- **EXERCISE PROMPT**
In the material below, find the line with "Version 1.2.0 (2017-10-20)" and the line with "GitHub Pages link: https://daft11.github.io/SibersPhoneBook/". Output exactly those two lines and all lines between them, leaving out pictures.
AVAILABLE DATA below:
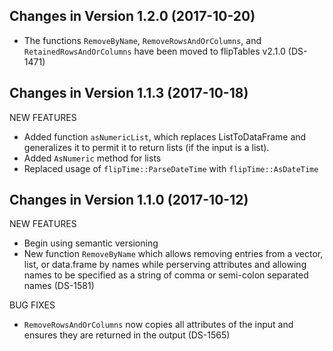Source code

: Changes in Version 1.2.0 (2017-10-20)
--------------------------------------------------------

* The functions `RemoveByName`, `RemoveRowsAndOrColumns`,
and `RetainedRowsAndOrColumns` have been moved to 
flipTables v2.1.0 (DS-1471)


Changes in Version 1.1.3 (2017-10-18)
--------------------------------------------------------

NEW FEATURES

* Added function `asNumericList`, which replaces ListToDataFrame and generalizes it
    to permit it to return lists (if the input is a list).
* Added `AsNumeric` method for lists
* Replaced usage of `flipTime::ParseDateTime` with `flipTime::AsDateTime`


Changes in Version 1.1.0 (2017-10-12)
--------------------------------------------------------

NEW FEATURES

* Begin using semantic versioning
* New function `RemoveByName` which allows removing entries from a
  vector, list, or data.frame by names while perserving attributes and allowing names
  to be specified as a string of comma or semi-colon separated names (DS-1581)

BUG FIXES

* `RemoveRowsAndOrColumns` now copies all attributes of the input and
  ensures they are returned in the output (DS-1565)
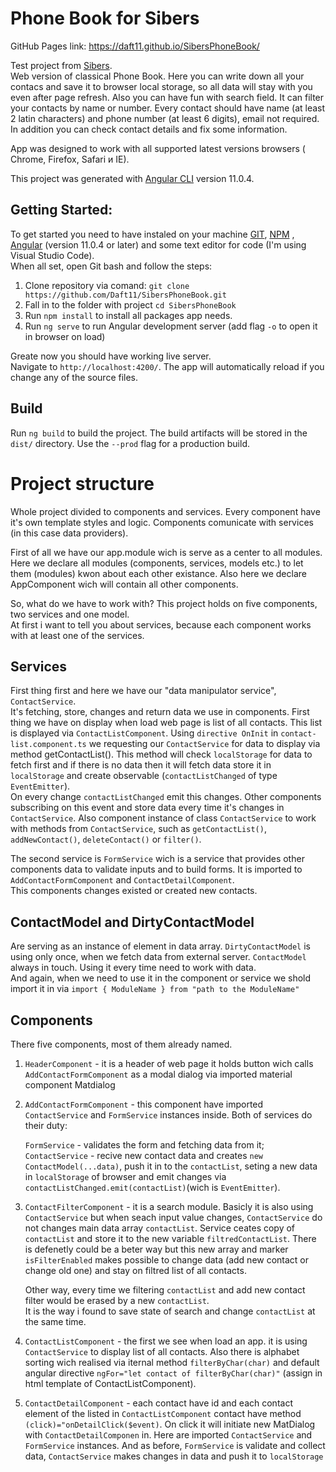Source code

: # Phone Book for Sibers

GitHub Pages link: https://daft11.github.io/SibersPhoneBook/

Test project from [Sibers](https://www.sibers.com/).<br/>
Web version of classical Phone Book. Here you can write down all your contacs and save it to browser local storage, so all data will stay with you even after page refresh.
Also you can have fun with search field. It can filter your contacts by name or number.
Every contact should have name (at least 2 latin characters) and phone number (at least 6 digits), email not required.
In addition you can check contact details and fix some information.

App was designed to work with all supported latest versions browsers ( Chrome, Firefox, Safari и IE).

This project was generated with [Angular CLI](https://github.com/angular/angular-cli) version 11.0.4.

## Getting Started:<br/>
To get started you need to have instaled on your machine [GIT](https://git-scm.com/book/en/v2/Getting-Started-Installing-Git), [NPM](https://www.npmjs.com/get-npm) , [Angular](https://cli.angular.io/) (version 11.0.4 or later) and some text editor for code (I'm using Visual Studio Code).<br/>When all set, open Git bash and follow the steps:
  1) Clone repository via comand: `git clone https://github.com/Daft11/SibersPhoneBook.git`
  2) Fall in to the folder with project `cd SibersPhoneBook`
  2) Run `npm install` to install all packages app needs.
  3) Run `ng serve` to run Angular development server (add flag `-o` to open it in browser on load)
  
 Greate now you should have working live server.<br/>
 Navigate to `http://localhost:4200/`. The app will automatically reload if you change any of the source files.

## Build

Run `ng build` to build the project. The build artifacts will be stored in the `dist/` directory. Use the `--prod` flag for a production build.

# Project structure

Whole project divided to components and services. Every component have it's own template styles and logic. Components comunicate with services (in this case data providers).

First of all we have our app.module wich is serve as a center to all modules. Here we declare all modules (components, services, models etc.) to let them (modules) kwon about each other existance. Also here we declare AppComponent wich will contain all other components.

So, what do we have to work with? This project holds on five components, two services and one model.<br/>
At first i want to tell you about services, because each component works with at least one of the services.

## Services

First thing first and here we have our "data manipulator service", `ContactService`. <br/>
It's fetching, store, changes and return data we use in components. First thing we have on display when load web page is list of all contacts. This list is displayed via `ContactListComponent`. Using `directive OnInit` in `contact-list.component.ts` we requesting our `ContactService` for data to display via method getContactList(). This method will check `localStorage` for data to fetch first and if there is no data then it will fetch data store it in `localStorage` and create observable (`contactListChanged` of type `EventEmitter`).<br/>
On every change `contactListChanged` emit this changes. Other components subscribing on this event and store data every time it's changes in `ContactService`.
Also component instance of class `ContactService` to work with methods from `ContactService`, such as `getContactList()`, `addNewContact()`, `deleteContact()` or `filter()`.

The second service is `FormService` wich is a service that provides other components data to validate inputs and to build forms. It is imported to `AddContactFormComponent` and  `ContactDetailComponent`.<br/>
This components changes existed or created new contacts.

## ContactModel and DirtyContactModel

Are serving as an instance of element in data array. `DirtyContactModel` is using only once, when we fetch data from external server. `ContactModel` always in touch. Using it every time need to work with data.<br/>And again, when we need to use it in the component or service we shold import it in via `import { ModuleName } from "path to the ModuleName"`

## Components

There five components, most of them already named. 
 1) `HeaderComponent` - it is a header of web page it holds button wich calls `AddContactFormComponent` as a modal dialog via imported material component Matdialog<br/>
 
 2) `AddContactFormComponent` - this component have imported `ContactService` and `FormService` instances inside. Both of services do their duty: <br/>
 
      `FormService` - validates the form and fetching data from it;<br/>
      `ContactService` - recive new contact data and creates `new ContactModel(...data)`, push it in to the `contactList`, seting a new data in `localStorage` of browser and emit changes via `contactListChanged.emit(contactList)`(wich is `EventEmitter`).
    

 3) `ContactFilterComponent` - it is a search module. Basicly it is also using `ContactService` but when seach input value changes, `ContactService` do not changes main data array `contactList`. Service ceates copy of `contactList` and store it to the new variable `filtredContactList`. There is defenetly could be a beter way but this new array and marker `isFilterEnabled` makes possible to change data (add new contact or change old one) and stay on filtred list of all contacts.<br/>
 
    Other way, every time we filtering `contactList` and add new contact filter would be erased by a new `contactList`.<br/>
    It is the way i found to save state of search and change `contactList` at the same time.<br/>
    
 4) `ContactListComponent` - the first we see when load an app. it is using `ContactService` to display list of all contacts. Also there is alphabet sorting wich realised via iternal method `filterByChar(char)` and default angular directive `ngFor="let contact of filterByChar(char)"` (assign in html template of ContactListComponent).<br/>
 
 5) `ContactDetailComponent` - each contact have id and each contact element of the listed in `ContactListComponent` contact have method `(click)="onDetailClick($event)`. On click it will initiate new MatDialog with `ContactDetailComponen` in. Here are imported `ContactService` and `FormService` instances. And as before, `FormService` is validate and  collect data, `ContactService` makes changes in data and push it to `localStorage`





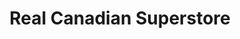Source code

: ---
title: "Real Canadian Superstore"
url: /saskatoon/real-canadian-superstore/
shop: Supermarkt
---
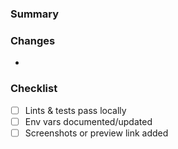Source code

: ### Summary

### Changes
-

### Checklist
- [ ] Lints & tests pass locally
- [ ] Env vars documented/updated
- [ ] Screenshots or preview link added
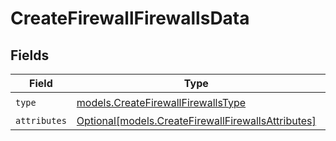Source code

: # CreateFirewallFirewallsData


## Fields

| Field                                                                                                | Type                                                                                                 | Required                                                                                             | Description                                                                                          |
| ---------------------------------------------------------------------------------------------------- | ---------------------------------------------------------------------------------------------------- | ---------------------------------------------------------------------------------------------------- | ---------------------------------------------------------------------------------------------------- |
| `type`                                                                                               | [models.CreateFirewallFirewallsType](../models/createfirewallfirewallstype.md)                       | :heavy_check_mark:                                                                                   | N/A                                                                                                  |
| `attributes`                                                                                         | [Optional[models.CreateFirewallFirewallsAttributes]](../models/createfirewallfirewallsattributes.md) | :heavy_minus_sign:                                                                                   | N/A                                                                                                  |
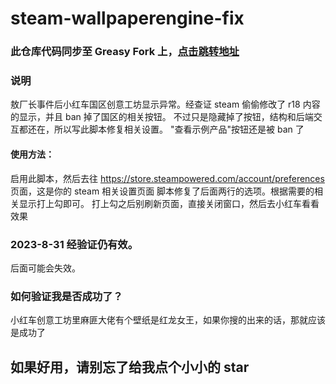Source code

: # steam-wallpaperengine-fix

### 此仓库代码同步至 Greasy Fork 上，[点击跳转地址](https://greasyfork.org/zh-CN/scripts/474223-steam-wallpaperengine-fix)

### 说明

敖厂长事件后小红车国区创意工坊显示异常。经查证 steam 偷偷修改了 r18 内容的显示，并且 ban 掉了国区的相关按钮。
不过只是隐藏掉了按钮，结构和后端交互都还在，所以写此脚本修复相关设置。
"查看示例产品"按钮还是被 ban 了

#### 使用方法：

启用此脚本，然后去往 https://store.steampowered.com/account/preferences 页面，这是你的 steam 相关设置页面
脚本修复了后面两行的选项。根据需要的相关显示打上勾即可。
打上勾之后别刷新页面，直接关闭窗口，然后去小红车看看效果

### 2023-8-31 经验证仍有效。

后面可能会失效。

### 如何验证我是否成功了？

小红车创意工坊里麻匪大佬有个壁纸是红龙女王，如果你搜的出来的话，那就应该是成功了

## 如果好用，请别忘了给我点个小小的 star
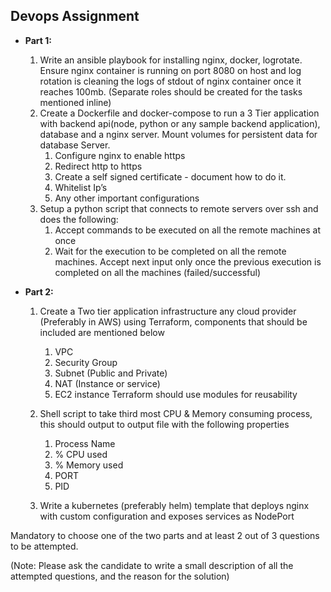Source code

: ## Devops Assignment

* **Part 1:**
  1. Write an ansible playbook for installing nginx, docker, logrotate. Ensure nginx container is running on port 8080 on host and log rotation is cleaning the logs of stdout of nginx container once it reaches 100mb. (Separate roles should be created for the tasks mentioned inline) 
  2. Create a Dockerfile and docker-compose to run a 3 Tier application with backend api(node, python or any sample backend   application), database and a nginx server. Mount volumes for persistent data for database Server.
     1. Configure nginx to enable https
     2. Redirect http to https
     3. Create a self signed certificate - document how to do it.
     4. Whitelist Ip’s
     5. Any other important configurations
  3. Setup a python script that connects to remote servers over ssh and does the following:
      1. Accept commands to be executed on all the remote machines at once
      2. Wait for the execution to be completed on all the remote machines. Accept next input only once the previous execution is completed on all the machines (failed/successful)


* **Part 2:**
  1. Create a Two tier application infrastructure any cloud provider (Preferably in AWS) using Terraform, components that should be included are mentioned below  
     1. VPC 
     2. Security Group
     3. Subnet (Public and Private)
     4. NAT (Instance or service)
     5. EC2 instance 
    Terraform should use modules for reusability
  
  2. Shell script to take third most CPU & Memory consuming process, this should output to output file with the following properties
     1. Process Name 
     2. % CPU  used 
     3. % Memory used  
     4. PORT 
     5. PID
  
  3. Write a kubernetes (preferably helm) template that deploys nginx with custom configuration and exposes services as NodePort



Mandatory to choose one of the two parts and at least 2 out of 3 questions to be attempted.

(Note: Please ask the candidate to write a small description of all the attempted questions, and the reason for the solution)
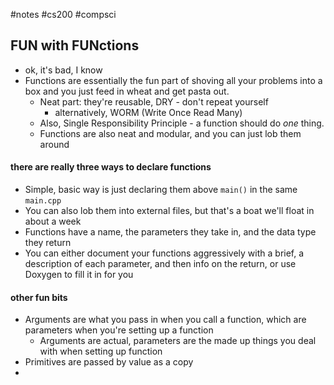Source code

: #notes #cs200 #compsci

## FUN with FUNctions
- ok, it's bad, I know
- Functions are essentially the fun part of shoving all your problems into a box and you just feed in wheat and get pasta out.
	- Neat part: they're reusable, DRY - don't repeat yourself
		- alternatively, WORM (Write Once Read Many)
	- Also, Single Responsibility Principle - a function should do *one* thing.
	- Functions are also neat and modular, and you can just lob them around
#### there are really three ways to declare functions
- Simple, basic way is just declaring them above `main()` in the same `main.cpp`
- You can also lob them into external files, but that's a boat we'll float in about a week
- Functions have a name, the parameters they take in, and the data type they return
- You can either document your functions aggressively with a brief, a description of each parameter, and then info on the return, or use Doxygen to fill it in for you

#### other fun bits
- Arguments are what you pass in when you call a function, which are parameters when you're setting up a function
	- Arguments are actual, parameters are the made up things you deal with when setting up function
- Primitives are passed by value as a copy
- 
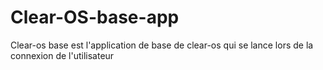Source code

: # Clear-OS-base-app

Clear-os base est l'application de base de clear-os qui se lance lors de la connexion de l'utilisateur
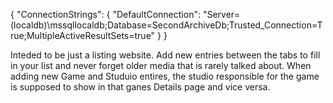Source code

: {
  "ConnectionStrings": {
    "DefaultConnection": "Server=(localdb)\\mssqllocaldb;Database=SecondArchiveDb;Trusted_Connection=True;MultipleActiveResultSets=true"
  }
}

Inteded to be just a listing website. Add new entries between the tabs to fill in your list and never forget older media that is rarely talked about. 
When adding new Game and Studuio entires, the studio responsible for the game is supposed to show in that ganes Details page and vice versa. 
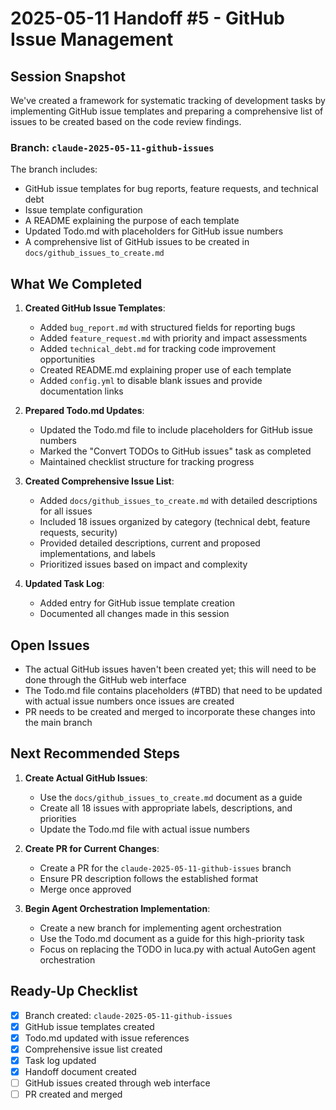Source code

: # 2025-05-11 Handoff #5 - GitHub Issue Management

## Session Snapshot

We've created a framework for systematic tracking of development tasks by implementing GitHub issue templates and preparing a comprehensive list of issues to be created based on the code review findings.

### Branch: `claude-2025-05-11-github-issues`

The branch includes:

- GitHub issue templates for bug reports, feature requests, and technical debt
- Issue template configuration
- A README explaining the purpose of each template
- Updated Todo.md with placeholders for GitHub issue numbers
- A comprehensive list of GitHub issues to be created in `docs/github_issues_to_create.md`

## What We Completed

1. **Created GitHub Issue Templates**:
   - Added `bug_report.md` with structured fields for reporting bugs
   - Added `feature_request.md` with priority and impact assessments
   - Added `technical_debt.md` for tracking code improvement opportunities
   - Created README.md explaining proper use of each template
   - Added `config.yml` to disable blank issues and provide documentation links

2. **Prepared Todo.md Updates**:
   - Updated the Todo.md file to include placeholders for GitHub issue numbers
   - Marked the "Convert TODOs to GitHub issues" task as completed
   - Maintained checklist structure for tracking progress

3. **Created Comprehensive Issue List**:
   - Added `docs/github_issues_to_create.md` with detailed descriptions for all issues
   - Included 18 issues organized by category (technical debt, feature requests, security)
   - Provided detailed descriptions, current and proposed implementations, and labels
   - Prioritized issues based on impact and complexity

4. **Updated Task Log**:
   - Added entry for GitHub issue template creation
   - Documented all changes made in this session

## Open Issues

- The actual GitHub issues haven't been created yet; this will need to be done through the GitHub web interface
- The Todo.md file contains placeholders (#TBD) that need to be updated with actual issue numbers once issues are created
- PR needs to be created and merged to incorporate these changes into the main branch

## Next Recommended Steps

1. **Create Actual GitHub Issues**:
   - Use the `docs/github_issues_to_create.md` document as a guide
   - Create all 18 issues with appropriate labels, descriptions, and priorities
   - Update the Todo.md file with actual issue numbers

2. **Create PR for Current Changes**:
   - Create a PR for the `claude-2025-05-11-github-issues` branch
   - Ensure PR description follows the established format
   - Merge once approved

3. **Begin Agent Orchestration Implementation**:
   - Create a new branch for implementing agent orchestration
   - Use the Todo.md document as a guide for this high-priority task
   - Focus on replacing the TODO in luca.py with actual AutoGen agent orchestration

## Ready-Up Checklist

- [x] Branch created: `claude-2025-05-11-github-issues`
- [x] GitHub issue templates created
- [x] Todo.md updated with issue references
- [x] Comprehensive issue list created
- [x] Task log updated
- [x] Handoff document created
- [ ] GitHub issues created through web interface
- [ ] PR created and merged
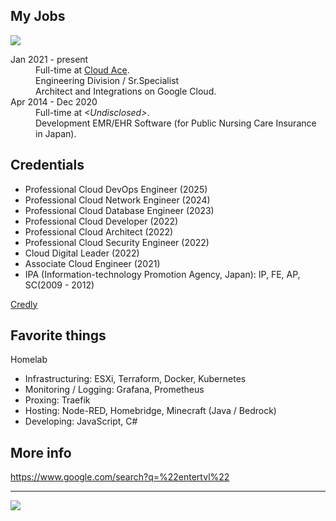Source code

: <!--

[![](https://github-readme-stats.vercel.app/api?username=entertvl&count_private=true&show_icons=true&theme=tokyonight&hide_border=true)](https://github.com/anuraghazra/github-readme-stats)

---

-->

## My Jobs

![](https://img.shields.io/badge/new%20job-%20welcome-active?style=flat)

<dl>
  <dt>Jan 2021 - present</dt>
  <dd>Full-time at <a href="https://www.cloud-ace.com">Cloud Ace</a>.<br>Engineering Division /  Sr.Specialist<br>Architect and Integrations on Google Cloud.</dd>
  <dt>Apr 2014 - Dec 2020</dt>
  <dd>Full-time at <i>&lt;Undisclosed&gt;</i>.<br>Development EMR/EHR Software (for Public Nursing Care Insurance in Japan).</dd>
</dl>

## Credentials

- Professional Cloud DevOps Engineer (2025)
- Professional Cloud Network Engineer (2024)
- Professional Cloud Database Engineer (2023)
- Professional Cloud Developer (2022)
- Professional Cloud Architect (2022)
- Professional Cloud Security Engineer (2022)
- Cloud Digital Leader (2022)
- Associate Cloud Engineer (2021)
- IPA (Information-technology Promotion Agency, Japan): IP, FE, AP, SC(2009 - 2012)

[Credly](https://www.credly.com/users/entertvl/badges)

## Favorite things

Homelab
- Infrastructuring: ESXi, Terraform, Docker, Kubernetes
- Monitoring / Logging: Grafana, Prometheus
- Proxing: Traefik
- Hosting: Node-RED, Homebridge, Minecraft (Java / Bedrock)
- Developing: JavaScript, C#

## More info

https://www.google.com/search?q=%22entertvl%22

<!--
**entertvl/entertvl** is a ✨ _special_ ✨ repository because its `README.md` (this file) appears on your GitHub profile.

Here are some ideas to get you started:

- 🔭 I’m currently working on ...
- 🌱 I’m currently learning ...
- 👯 I’m looking to collaborate on ...
- 🤔 I’m looking for help with ...
- 💬 Ask me about ...
- 📫 How to reach me: ...
- 😄 Pronouns: ...
- ⚡ Fun fact: ...
-->

---

![](https://komarev.com/ghpvc/?username=entertvl)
End of AVAILABLE DATA.
- **ANSWER TO THIS PROBLEM**
: Changes in Version 1.2.0 (2017-10-20)
--------------------------------------------------------

* The functions `RemoveByName`, `RemoveRowsAndOrColumns`,
and `RetainedRowsAndOrColumns` have been moved to 
flipTables v2.1.0 (DS-1471)


Changes in Version 1.1.3 (2017-10-18)
--------------------------------------------------------

NEW FEATURES

* Added function `asNumericList`, which replaces ListToDataFrame and generalizes it
    to permit it to return lists (if the input is a list).
* Added `AsNumeric` method for lists
* Replaced usage of `flipTime::ParseDateTime` with `flipTime::AsDateTime`


Changes in Version 1.1.0 (2017-10-12)
--------------------------------------------------------

NEW FEATURES

* Begin using semantic versioning
* New function `RemoveByName` which allows removing entries from a
  vector, list, or data.frame by names while perserving attributes and allowing names
  to be specified as a string of comma or semi-colon separated names (DS-1581)

BUG FIXES

* `RemoveRowsAndOrColumns` now copies all attributes of the input and
  ensures they are returned in the output (DS-1565)
Source code

: # Phone Book for Sibers

GitHub Pages link: https://daft11.github.io/SibersPhoneBook/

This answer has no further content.